#### [Assigned task]
For each line in the records, produce an exact copy.

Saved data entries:
*****

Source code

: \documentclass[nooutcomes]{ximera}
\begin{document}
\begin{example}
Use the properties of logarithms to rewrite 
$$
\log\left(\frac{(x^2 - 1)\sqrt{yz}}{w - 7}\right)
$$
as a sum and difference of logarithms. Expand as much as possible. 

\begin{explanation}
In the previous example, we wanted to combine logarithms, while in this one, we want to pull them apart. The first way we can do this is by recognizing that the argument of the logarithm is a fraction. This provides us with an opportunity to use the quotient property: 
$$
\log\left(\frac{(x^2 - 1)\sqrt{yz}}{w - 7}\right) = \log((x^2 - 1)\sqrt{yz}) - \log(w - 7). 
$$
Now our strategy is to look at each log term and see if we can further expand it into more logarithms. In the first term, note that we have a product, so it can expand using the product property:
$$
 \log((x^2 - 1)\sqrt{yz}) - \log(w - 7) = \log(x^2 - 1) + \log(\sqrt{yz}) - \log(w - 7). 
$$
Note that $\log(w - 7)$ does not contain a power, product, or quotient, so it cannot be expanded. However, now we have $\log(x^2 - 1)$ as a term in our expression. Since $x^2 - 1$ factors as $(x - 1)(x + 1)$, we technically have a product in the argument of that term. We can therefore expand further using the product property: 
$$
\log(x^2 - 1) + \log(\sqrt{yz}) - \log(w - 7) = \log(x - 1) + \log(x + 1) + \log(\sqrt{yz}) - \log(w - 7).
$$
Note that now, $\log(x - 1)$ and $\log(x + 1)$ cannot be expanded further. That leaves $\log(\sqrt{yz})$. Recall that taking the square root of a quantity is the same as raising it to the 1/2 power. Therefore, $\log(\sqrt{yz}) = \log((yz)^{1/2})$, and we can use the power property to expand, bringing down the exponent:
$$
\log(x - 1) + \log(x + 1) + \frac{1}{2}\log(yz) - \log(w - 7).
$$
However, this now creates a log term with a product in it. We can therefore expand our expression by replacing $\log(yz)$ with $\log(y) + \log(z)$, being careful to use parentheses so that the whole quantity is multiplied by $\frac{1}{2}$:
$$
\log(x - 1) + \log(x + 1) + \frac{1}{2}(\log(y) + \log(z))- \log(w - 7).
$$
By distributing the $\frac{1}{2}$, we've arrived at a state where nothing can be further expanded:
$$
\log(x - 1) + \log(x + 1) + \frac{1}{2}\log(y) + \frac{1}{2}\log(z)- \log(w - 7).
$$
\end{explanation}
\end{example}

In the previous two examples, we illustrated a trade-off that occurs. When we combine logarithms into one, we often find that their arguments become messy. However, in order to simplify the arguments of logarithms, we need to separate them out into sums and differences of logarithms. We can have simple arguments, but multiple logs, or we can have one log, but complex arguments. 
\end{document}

*****

#### [Answer to the exercise]
Source code

: \documentclass[nooutcomes]{ximera}
\begin{document}
\begin{example}
Use the properties of logarithms to rewrite 
$$
\log\left(\frac{(x^2 - 1)\sqrt{yz}}{w - 7}\right)
$$
as a sum and difference of logarithms. Expand as much as possible. 

\begin{explanation}
In the previous example, we wanted to combine logarithms, while in this one, we want to pull them apart. The first way we can do this is by recognizing that the argument of the logarithm is a fraction. This provides us with an opportunity to use the quotient property: 
$$
\log\left(\frac{(x^2 - 1)\sqrt{yz}}{w - 7}\right) = \log((x^2 - 1)\sqrt{yz}) - \log(w - 7). 
$$
Now our strategy is to look at each log term and see if we can further expand it into more logarithms. In the first term, note that we have a product, so it can expand using the product property:
$$
 \log((x^2 - 1)\sqrt{yz}) - \log(w - 7) = \log(x^2 - 1) + \log(\sqrt{yz}) - \log(w - 7). 
$$
Note that $\log(w - 7)$ does not contain a power, product, or quotient, so it cannot be expanded. However, now we have $\log(x^2 - 1)$ as a term in our expression. Since $x^2 - 1$ factors as $(x - 1)(x + 1)$, we technically have a product in the argument of that term. We can therefore expand further using the product property: 
$$
\log(x^2 - 1) + \log(\sqrt{yz}) - \log(w - 7) = \log(x - 1) + \log(x + 1) + \log(\sqrt{yz}) - \log(w - 7).
$$
Note that now, $\log(x - 1)$ and $\log(x + 1)$ cannot be expanded further. That leaves $\log(\sqrt{yz})$. Recall that taking the square root of a quantity is the same as raising it to the 1/2 power. Therefore, $\log(\sqrt{yz}) = \log((yz)^{1/2})$, and we can use the power property to expand, bringing down the exponent:
$$
\log(x - 1) + \log(x + 1) + \frac{1}{2}\log(yz) - \log(w - 7).
$$
However, this now creates a log term with a product in it. We can therefore expand our expression by replacing $\log(yz)$ with $\log(y) + \log(z)$, being careful to use parentheses so that the whole quantity is multiplied by $\frac{1}{2}$:
$$
\log(x - 1) + \log(x + 1) + \frac{1}{2}(\log(y) + \log(z))- \log(w - 7).
$$
By distributing the $\frac{1}{2}$, we've arrived at a state where nothing can be further expanded:
$$
\log(x - 1) + \log(x + 1) + \frac{1}{2}\log(y) + \frac{1}{2}\log(z)- \log(w - 7).
$$
\end{explanation}
\end{example}

In the previous two examples, we illustrated a trade-off that occurs. When we combine logarithms into one, we often find that their arguments become messy. However, in order to simplify the arguments of logarithms, we need to separate them out into sums and differences of logarithms. We can have simple arguments, but multiple logs, or we can have one log, but complex arguments. 
\end{document}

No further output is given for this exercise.